_Directions_
Reproduce each line of the entries that carries "them".
** Opening Provided data block **
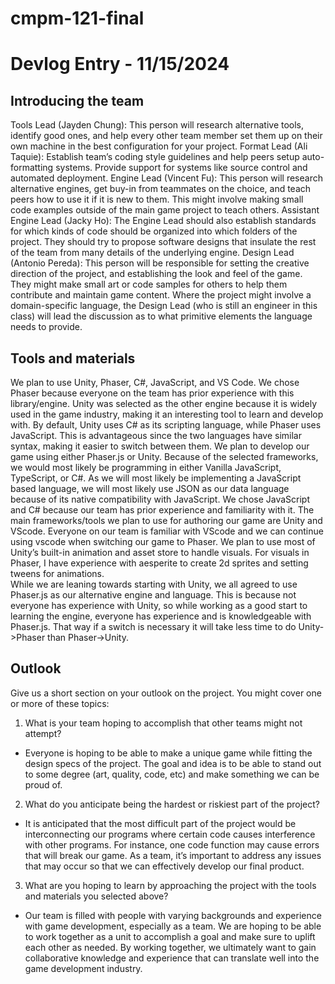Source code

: # cmpm-121-final
# Devlog Entry - 11/15/2024



## Introducing the team
Tools Lead (Jayden Chung): This person will research alternative tools, identify good ones, and help every other team member set them up on their own machine in the best configuration for your project. 
Format Lead (Ali Taquie): Establish team’s coding style guidelines and help peers setup auto-formatting systems. Provide support for systems like source control and automated deployment.
Engine Lead (Vincent Fu): This person will research alternative engines, get buy-in from teammates on the choice, and teach peers how to use it if it is new to them. This might involve making small code examples outside of the main game project to teach others. 
Assistant Engine Lead (Jacky Ho): The Engine Lead should also establish standards for which kinds of code should be organized into which folders of the project. They should try to propose software designs that insulate the rest of the team from many details of the underlying engine.
Design Lead (Antonio Pereda): This person will be responsible for setting the creative direction of the project, and establishing the look and feel of the game. They might make small art or code samples for others to help them contribute and maintain game content. Where the project might involve a domain-specific language, the Design Lead (who is still an engineer in this class) will lead the discussion as to what primitive elements the language needs to provide.



## Tools and materials
We plan to use Unity, Phaser, C#, JavaScript, and VS Code. We chose Phaser because everyone on the team has prior experience with this library/engine. Unity was selected as the other engine because it is widely used in the game industry, making it an interesting tool to learn and develop with. By default, Unity uses C# as its scripting language, while Phaser uses JavaScript. This is advantageous since the two languages have similar syntax, making it easier to switch between them.
We plan to develop our game using either Phaser.js or Unity. Because of the selected frameworks, we would most likely be programming in either Vanilla JavaScript, TypeScript, or C#. As we will most likely be implementing a JavaScript based language, we will most likely use JSON as our data language because of its native compatibility with JavaScript. We chose JavaScript and C# because our team has prior experience and familiarity with it. 
The main frameworks/tools we plan to use for authoring our game are Unity and VScode. Everyone on our team is familiar with VScode and we can continue using vscode when switching our game to Phaser. We plan to use most of Unity’s built-in animation and asset store to handle visuals. For visuals in Phaser, I have experience with aesperite to create 2d sprites and setting tweens for animations.  
While we are leaning towards starting with Unity, we all agreed to use Phaser.js as our alternative engine and language. This is because not everyone has experience with Unity, so while working as a good start to learning the engine, everyone has experience and is knowledgeable with Phaser.js. That way if a switch is necessary it will take less time to do Unity->Phaser than Phaser->Unity.


## Outlook
Give us a short section on your outlook on the project. You might cover one or more of these topics:
1) What is your team hoping to accomplish that other teams might not attempt?
  - Everyone is hoping to be able to make a unique game while fitting the design specs of the project. The goal and idea is to be able to stand out to some degree (art, quality, code, etc) and make something we can be proud of.
2) What do you anticipate being the hardest or riskiest part of the project?
  - It is anticipated that the most difficult part of the project would be interconnecting our programs where certain code causes interference with other programs. For instance, one code function may cause errors that will break our game. As a team, it’s important to address any issues that may occur so that we can effectively develop our final product. 
3) What are you hoping to learn by approaching the project with the tools and materials you selected above? 
  - Our team is filled with people with varying backgrounds and experience with game development, especially as a team. We are hoping to be able to work together as a unit to accomplish a goal and make sure to uplift each other as needed. By working together, we ultimately want to gain collaborative knowledge and experience that can translate well into the game development industry. 
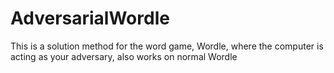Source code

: # AdversarialWordle
This is a solution method for the word game, Wordle, where the computer is acting as your adversary, also works on normal Wordle
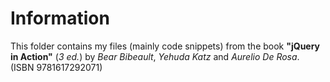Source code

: # Information
This folder contains my files (mainly code snippets) from the book **"jQuery in Action"** (*3 ed.*) by *Bear Bibeault*, *Yehuda Katz* and *Aurelio De Rosa*.
(ISBN 9781617292071)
** Closing Provided data block **
_Answer section_
Tools Lead (Jayden Chung): This person will research alternative tools, identify good ones, and help every other team member set them up on their own machine in the best configuration for your project. 
Engine Lead (Vincent Fu): This person will research alternative engines, get buy-in from teammates on the choice, and teach peers how to use it if it is new to them. This might involve making small code examples outside of the main game project to teach others. 
Design Lead (Antonio Pereda): This person will be responsible for setting the creative direction of the project, and establishing the look and feel of the game. They might make small art or code samples for others to help them contribute and maintain game content. Where the project might involve a domain-specific language, the Design Lead (who is still an engineer in this class) will lead the discussion as to what primitive elements the language needs to provide.
We plan to use Unity, Phaser, C#, JavaScript, and VS Code. We chose Phaser because everyone on the team has prior experience with this library/engine. Unity was selected as the other engine because it is widely used in the game industry, making it an interesting tool to learn and develop with. By default, Unity uses C# as its scripting language, while Phaser uses JavaScript. This is advantageous since the two languages have similar syntax, making it easier to switch between them.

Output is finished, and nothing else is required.